Traditional approaches to improve treatment adherence and outcomes in youth with HIV have been inadequate, according to Lisa Hightow-Weidman, MD, MPH, Behavior and Technology Lab, Institute for Global Health and Infectious Diseases, the University of North Carolina at Chapel Hill, Chapel Hill, NC, and colleagues.

"Targeted interventions are urgently needed to improve the knowledge of undiagnosed HIV infection, access to and retention in prevention and care, medication adherence, and long-term viral load outcomes among youth at risk for or infected with HIV," Hightow-Weidman and colleagues declared, in a separate report from their Innovative Technology (ITECH) program at the University of North Carolina.

In the ITECH report, the investigators cite stark statistics demarking this population: over one-fifth (22%) of all new HIV infections in the US occur among persons in the youth age category, 13 to 24 years, and at the end of 2013, an estimated 60,900 youth in the US were living with HIV. Of these individuals, 51% (31,300) were living with undiagnosed HIV, the highest rate of undiagnosed HIV in any age group, according to the investigators. Furthermore, data from the 2015 Youth Risk Behavior Surveillance System indicated that only 21% of high-school-aged males having sex with males had ever been tested for HIV.

Youth at high-risk for HIV report several barriers to accessing diagnostic and treatment services that are particularly prevalent in, if not unique to their age group, Hightow-Weidman and colleagues found in their recent review of the research on innovative interventions. Among these are structural barriers such as limited access to transportation, conflicts with school scheduling, and requirements for permission; misperceptions of individual risk, fear of testing positive, and intimidation in health care settings. In addition, there was a commonly reported conflict between wanting to communicate with other HIV-positive youth and wanting to maintain their privacy.

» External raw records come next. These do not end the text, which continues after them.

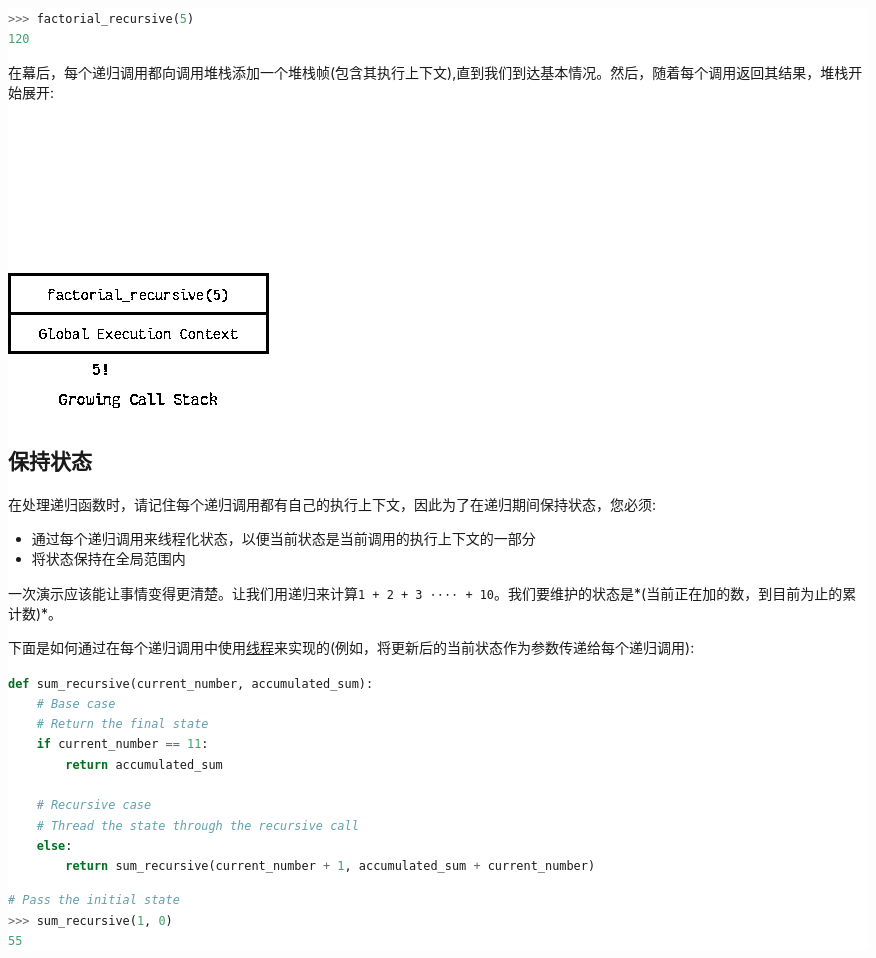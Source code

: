 >>>

```py
>>> factorial_recursive(5)
120
```

在幕后，每个递归调用都向调用堆栈添加一个堆栈帧(包含其执行上下文),直到我们到达基本情况。然后，随着每个调用返回其结果，堆栈开始展开:

[![Call Stack](img/5a973799b01dedd53d7bdab98792b3d8.png)](https://files.realpython.com/media/stack.9c4ba62929cf.gif)

## 保持状态

在处理递归函数时，请记住每个递归调用都有自己的执行上下文，因此为了在递归期间保持状态，您必须:

*   通过每个递归调用来线程化状态，以便当前状态是当前调用的执行上下文的一部分
*   将状态保持在全局范围内

一次演示应该能让事情变得更清楚。让我们用递归来计算`1 + 2 + 3 ⋅⋅⋅⋅ + 10`。我们要维护的状态是*(当前正在加的数，到目前为止的累计数)*。

下面是如何通过在每个递归调用中使用[线程](https://realpython.com/intro-to-python-threading/)来实现的(例如，将更新后的当前状态作为参数传递给每个递归调用):

```py
def sum_recursive(current_number, accumulated_sum):
    # Base case
    # Return the final state
    if current_number == 11:
        return accumulated_sum

    # Recursive case
    # Thread the state through the recursive call
    else:
        return sum_recursive(current_number + 1, accumulated_sum + current_number)
```

>>>

```py
# Pass the initial state
>>> sum_recursive(1, 0)
55
```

After overcoming barriers to testing and gaining access to the PrEP regimen or treatment for active infection, there is a similarly disproportionate number of youth who fail to attain and maintain successful outcomes. The investigators found that only 48.1% of youth who commence treatment for HIV infection will achieve viral suppression (VS, indicated as <200 copies/mL) at the most recent viral load test. Furthermore, they estimate that less than 6% of the HIV-infected youth in the United States will remain virally suppressed.

A key contributor to the poor outcomes in youth at-risk or infected with HIV is their particularly low rates of treatment adherence. Reasons for treatment nonadherence provided by youth in the research reports reviewed by Hightow-Weidman and colleagues include medical reasons, such as adverse effects or dissatisfaction with the medical team; logistical reasons, such as forgetting to take their medication or finding it inconvenient; and psychological reasons, such as being depressed, lacking emotional support, and facing perceived stigma.

Although they may have barriers to receiving traditional health care outreach, many youth at-risk or infected with HIV are also particularly skilled at accessing, appreciating, and utilizing e-communication platforms. It is in this domain, that Hightow-Weidman and colleagues find the most likely means to enhancing treatment access and adherence, and to improving outcomes.

Recommended components of successful programs should include the following:

  • Interventions that are more "holistic" rather than just focusing on "pill-taking." The youth included in the review reported communications about general health and wellness to be more relevant and more successful in fostering engagement.
  • Social media support groups that maintain privacy through password-protected logins and/or pseudonyms/avatars.
  • Telehealth communications that decrease the requirement for in-person consultations. Many youths reported feeling more comfortable disclosing their problems to the health care provider through that medium than in-person.
  • "Gamification" and dynamic tailoring in these interventions that is based on frequent assessments, including use of points, rewards, contests, and other game-based elements.

The dissemination of successful programs and program elements will be facilitated when more collaborative relationships obviate the need to keep "recreating the wheel", Hightow-Weidman and colleagues indicated. They advocate for a "more collaborative future", in which both the content within eHealth interventions and the platforms upon which the interventions are built are shared.

"Consideration should be given to the creation of a content repository for researchers that could be updated and adapted for the unique needs, developmental stage, and cultural features of the population of interest," the investigators suggest. "Additionally, building interventions for youth living with HIV on existing platforms or using open source options would allow for more rapid development and result in substantial cost savings."

The review of eHealth and mHealth interventions to enhance treatment adherence among youth living with HIV was published in the August issue of Current HIV/AIDS Reports.